Q: If gravity does not exist, how does terminal velocity work?
A: When the acceleration of the person is equal to the acceleration of the Earth, the person has reached terminal velocity.
Why is terminal velocity even a thing in the UA model of FE? It is a concept applicable to free falling bodies, which according to UA don’t exist. Things don’t fall…the earth rises up to meet them.
But it is a demonstrable fact that if a person jumps out of a plane the distance between the person and ground decreases at an increasing rate until at some point (depending or air density, humidity, weight…etc.), the distance begins decreasing at a constant rate.

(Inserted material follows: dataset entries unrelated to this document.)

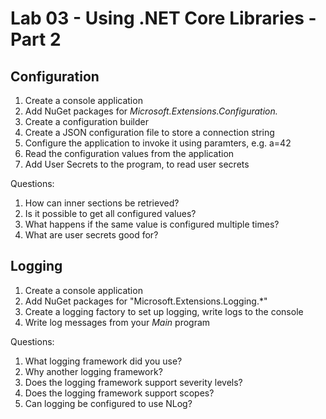 # Lab 03 - Using .NET Core Libraries - Part 2


## Configuration

1. Create a console application
2. Add NuGet packages for *Microsoft.Extensions.Configuration.*
3. Create a configuration builder
4. Create a JSON configuration file to store a connection string
5. Configure the application to invoke it using paramters, e.g. a=42
6. Read the configuration values from the application
7. Add User Secrets to the program, to read user secrets

Questions:

1. How can inner sections be retrieved?
2. Is it possible to get all configured values?
3. What happens if the same value is configured multiple times?
4. What are user secrets good for?

## Logging

1. Create a console application
2. Add NuGet packages for "Microsoft.Extensions.Logging.*"
3. Create a logging factory to set up logging, write logs to the console
4. Write log messages from your *Main* program

Questions:

1. What logging framework did you use?
2. Why another logging framework?
3. Does the logging framework support severity levels?
4. Does the logging framework support scopes?
5. Can logging be configured to use NLog?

What causes that if the earth is rising at a constant rate and there is no air resistance (because the person is not actually “falling” but is suspended motionless) to affect the rate at which the distance between the earth and person decreases? Not to mention the fact that when a skydiver opens a chute, the rate decreases…what would cause the decrease? Again, it can’t be drag…because there is no drag on something that is not falling.
Also in the wiki...
One of the primary proofs for the Universal Accelerator is the fact that bodies fall without inertial resistance.
But in a non-vacuum environment bodies do fall with air resistance which wouldn’t be the case unless the body is
actually moving through the air and not just suspended motionless until the ground reaches it.
If you release a feather and a bowling ball at the same height and both are suspended motionless until the earth meets it…why does the earth reach the bowling ball first?